What is needed: Among the lines below, which ones contain the word "participantes"? Copy every such line.

Records from a collection:
◆ ◆ ◆ ◆ ◆ ◆ ◆

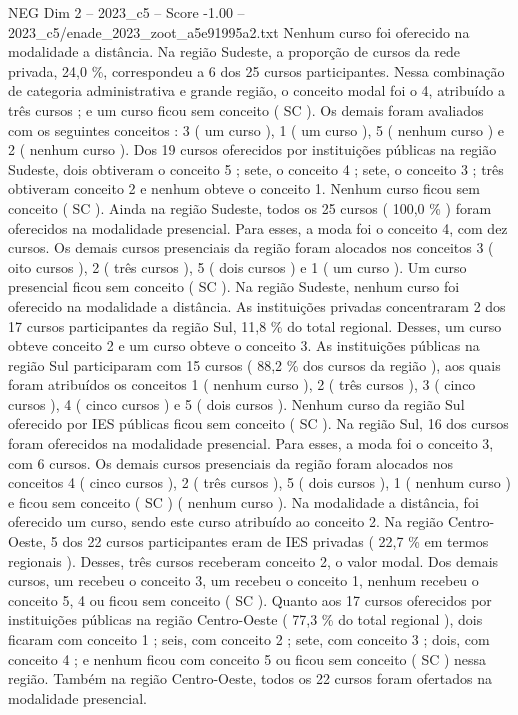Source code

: \begin{textsample}{NEG Dim 2 – 2023\_c5 – Score -1.00 – 2023\_c5/enade\_2023\_zoot\_a5e91995a2.txt}
Nenhum curso foi oferecido na modalidade a distância.
Na região Sudeste, a proporção de cursos da rede privada, 24,0 \%, correspondeu a 6 dos 25 cursos participantes.
Nessa combinação de categoria administrativa e grande região, o conceito modal foi o 4, atribuído a três cursos ; e um curso ficou sem conceito ( SC ).
Os demais foram avaliados com os seguintes conceitos : 3 ( um curso ), 1 ( um curso ), 5 ( nenhum curso ) e 2 ( nenhum curso ).
Dos 19 cursos oferecidos por instituições públicas na região Sudeste, dois obtiveram o conceito 5 ; sete, o conceito 4 ; sete, o conceito 3 ; três obtiveram conceito 2 e nenhum obteve o conceito 1.
Nenhum curso ficou sem conceito ( SC ).
Ainda na região Sudeste, todos os 25 cursos ( 100,0 \% ) foram oferecidos na modalidade presencial.
Para esses, a moda foi o conceito 4, com dez cursos.
Os demais cursos presenciais da região foram alocados nos conceitos 3 ( oito cursos ), 2 ( três cursos ), 5 ( dois cursos ) e 1 ( um curso ).
Um curso presencial ficou sem conceito ( SC ).
Na região Sudeste, nenhum curso foi oferecido na modalidade a distância.
As instituições privadas concentraram 2 dos 17 cursos participantes da região Sul, 11,8 \% do total regional.
Desses, um curso obteve conceito 2 e um curso obteve o conceito 3.
As instituições públicas na região Sul participaram com 15 cursos ( 88,2 \% dos cursos da região ), aos quais foram atribuídos os conceitos 1 ( nenhum curso ), 2 ( três cursos ), 3 ( cinco cursos ), 4 ( cinco cursos ) e 5 ( dois cursos ).
Nenhum curso da região Sul oferecido por IES públicas ficou sem conceito ( SC ).
Na região Sul, 16 dos cursos foram oferecidos na modalidade presencial.
Para esses, a moda foi o conceito 3, com 6 cursos.
Os demais cursos presenciais da região foram alocados nos conceitos 4 ( cinco cursos ), 2 ( três cursos ), 5 ( dois cursos ), 1 ( nenhum curso ) e ficou sem conceito ( SC ) ( nenhum curso ).
Na modalidade a distância, foi oferecido um curso, sendo este curso atribuído ao conceito 2.
Na região Centro-Oeste, 5 dos 22 cursos participantes eram de IES privadas ( 22,7 \% em termos regionais ).
Desses, três cursos receberam conceito 2, o valor modal.
Dos demais cursos, um recebeu o conceito 3, um recebeu o conceito 1, nenhum recebeu o conceito 5, 4 ou ficou sem conceito ( SC ).
Quanto aos 17 cursos oferecidos por instituições públicas na região Centro-Oeste ( 77,3 \% do total regional ), dois ficaram com conceito 1 ; seis, com conceito 2 ; sete, com conceito 3 ; dois, com conceito 4 ; e nenhum ficou com conceito 5 ou ficou sem conceito ( SC ) nessa região.
Também na região Centro-Oeste, todos os 22 cursos foram ofertados na modalidade presencial.

\end{textsample}
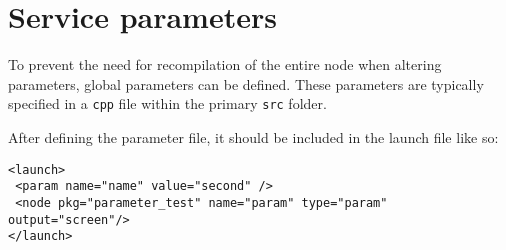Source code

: \section{Service parameters}

To prevent the need for recompilation of the entire node when altering parameters, global parameters can be defined. 
These parameters are typically specified in a \texttt{cpp} file within the primary \texttt{src} folder. 

After defining the parameter file, it should be included in the launch file like so:
\begin{verbatim}
<launch>
 <param name="name" value="second" />
 <node pkg="parameter_test" name="param" type="param" output="screen"/>
</launch>
\end{verbatim}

◆ ◆ ◆ ◆ ◆ ◆ ◆

Response:
Na região Sudeste, a proporção de cursos da rede privada, 24,0 \%, correspondeu a 6 dos 25 cursos participantes.
As instituições privadas concentraram 2 dos 17 cursos participantes da região Sul, 11,8 \% do total regional.
Na região Centro-Oeste, 5 dos 22 cursos participantes eram de IES privadas ( 22,7 \% em termos regionais ).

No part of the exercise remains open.